Может быть, юность, свежесть восприятия способствовали тому, что я так безоговорочно полюбила весь спектакль целиком, что «Овечий источник» в постановке Марджанова стал для меня каким-то откровением. Но ведь я была не одна! Каждый спектакль «Овечьего источника» был триумфом: весь театр бушевал и безумствовал от восторга!
И этот вихрь, это волшебство создал он, стройный человек, с серебряными нитями в темных волосах, о котором киевская театральная молодежь рассказывала бесконечные трогательные и забавные истории.

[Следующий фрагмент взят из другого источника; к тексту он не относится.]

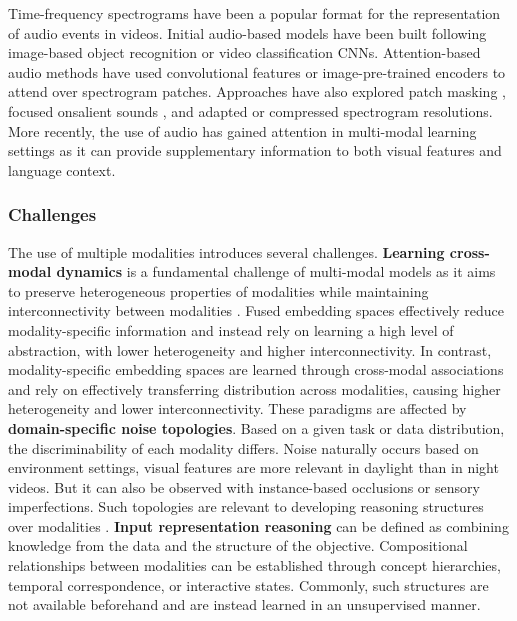 Time-frequency spectrograms have been a popular format for the representation of audio events in videos. Initial audio-based models have been built following image-based object recognition \citep{gong2021psla} or video classification \citep{kazakos2021slow} CNNs. Attention-based audio methods have used convolutional features \citep{gulati2020conformer,kong2020panns} or image-pre-trained encoders \citep{koutini2021efficient} to attend over spectrogram patches. Approaches have also explored patch masking \citep{baade2022mae,huang2022masked}, focused onsalient sounds \citep{stergiou2023play}, and adapted \citep{liu2022learning_the} or compressed \citep{feng2024coarse} spectrogram resolutions. More recently, the use of audio has gained attention in multi-modal learning settings as it can provide supplementary information to both visual features and language context. 


\subsubsection{Challenges}

The use of multiple modalities introduces several challenges. \textbf{Learning cross-modal dynamics} is a fundamental challenge of multi-modal models as it aims to preserve heterogeneous properties of modalities while maintaining interconnectivity between modalities \citep{liang2022foundations}. Fused embedding spaces \citep{girdhar2023imagebind,girdhar2022omnivore,piergiovanni2023rethinking,zhu2024languagebind} effectively reduce modality-specific information and instead rely on learning a high level of abstraction, with lower heterogeneity and higher interconnectivity. In contrast, modality-specific embedding spaces \citep{gong2022uavm,gong2023contrastive,chen2024soundingactions,recasens2021broaden} are learned through cross-modal associations and rely on effectively transferring distribution across modalities, causing higher heterogeneity and lower interconnectivity. These paradigms are affected by \textbf{domain-specific noise topologies}. Based on a given task or data distribution, the discriminability of each modality differs. Noise naturally occurs based on environment settings, \eg visual features are more relevant in daylight than in night videos. But it can also be observed with instance-based occlusions or sensory imperfections. Such topologies are relevant to developing reasoning structures over modalities \citep{gat2021perceptual}. \textbf{Input representation reasoning} can be defined as combining knowledge from the data and the structure of the objective. Compositional relationships between modalities can be established through concept hierarchies, temporal correspondence, or interactive states. Commonly, such structures are not available beforehand and are instead learned in an unsupervised manner.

И вдруг… событие первостепенной для меня важности: на спектакле в подвальчике-кабаре «Кривой Джимми» известный киевский журналист и критик Гарольд во время антракта познакомил меня с Марджановым. Это было так неожиданно, что я не успела ни смутиться, ни испугаться. Гарольд сказал, что я собираюсь поступить в театральную студию и что я сестра композитора Ильи Саца. Глаза Марджанова засветились очень теплым и ласковым светом, он усадил за столик меня и Гарольда и, волнуясь, заговорил об Илье. Их творческие пути неоднократно скрещивались: «Гамлет» в МХТ, в режиссерской работе над которым принимал участие Марджанов, «У жизни в лапах» Гамсуна — первая самостоятельная постановка Марджанова в Художественном театре; «Слезы» — созданный специально для Юреневой спектакль-мимодрама, — везде звучала своеобразная музыка Ильи Саца. Во всех постановках режиссер и композитор работали в чудесном вдохновенном единении, помогая друг другу.
Не только в их творчестве, но и в их человеческом облике было много общего, и их связывала большая и нежная дружба.
— Фанфары из «Гамлета» вспоминаешь и… мороз по коже! А вальс из «У жизни в лапах»! А сколько у нас с Ильей осталось замечательных, увы, неосуществленных замыслов! Как Илья был бы нужен сейчас. Что бы мы с ним натворили!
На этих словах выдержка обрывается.